Arrow-right Camera
The Spokesman-Review Newspaper
Spokane, Washington  Est. May 19, 1883

Bill To Raise National Debt Ceiling To $5.5 Trillion Passes Congress Gop Leaders Added Some Planks Of Contract With America To Bill

Associated Press

Legislation raising the ceiling on the national debt to $5.5 trillion - enough for another year and a half of deficit spending - cleared Congress on Thursday.

GOP leaders packaged the politically distasteful measure with several planks of their “Contract With America” and it passed the House by a 328-91 vote. The Senate later OK’d it with an unrecorded voice vote.

President Clinton’s signature is needed by midnight Friday to avert a first-ever federal default. The Treasury Department has been juggling accounts since the government bumped against the present $4.9 trillion last fall.

“The president’s prepared to act … the minute the legislation’s available,” White House spokesman Mike McCurry said.

Congress also sent Clinton another measure in the GOP contract a line-item veto that will give the president authority beginning next January to excise individual programs or projects in lawmakers’ appropriations bills.

Meanwhile, House and Senate lawmakers reported progress - but no overall deal - as they worked in marathon sessions for a compromise on spending legislation appropriating roughly $160 billion to dozens of federal agencies and departments for the six months remaining in fiscal 1996.

The unrelated provisions in the debt-limit bill include an increase in Social Security benefits for working recipients and new authority for small businesses to challenge federal regulations in court.

A preliminary, 232-177 vote, setting the rules for debating the package, sent separate legislation to the White House giving the president veto authority to strip individual items from spending bills beginning Jan. 1.

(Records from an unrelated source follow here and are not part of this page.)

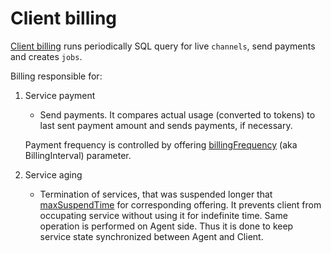 # Client billing

[Client billing](https://github.com/Privatix/dappctrl/tree/master/client/bill) runs periodically SQL query for live `channels`, send payments and creates `jobs`.

Billing responsible for:

1. Service payment

   * Send payments. It compares actual usage \(converted to tokens\) to last sent payment amount and sends payments, if necessary.

   Payment frequency is controlled by offering [billingFrequency](../service-messaging/messaging/offering.md#Offering-template-schema) \(aka BillingInterval\) parameter.

2. Service aging
   * Termination of services, that was suspended longer that [maxSuspendTime](../service-messaging/messaging/offering.md#Offering-template-schema) for corresponding offering. It prevents client from occupating service without using it for indefinite time. Same operation is performed on Agent side. Thus it is done to keep service state synchronized between Agent and Client.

Republicans had titled the debt-limit increase, “The Contract With America Advancement Act of 1996,” and said its passage represented their determination to enact as much of their 1994 campaign agenda as could escape Clinton’s veto.

“Many were counting us out by the end of last year,” said House Majority Leader Dick Armey, R-Texas. “But we are back.”

Democratic Rep. Lloyd Doggett of Texas scoffed, “If this is an advance of the Contract of America … then some of our Republican colleagues can’t tell backwards from forwards.”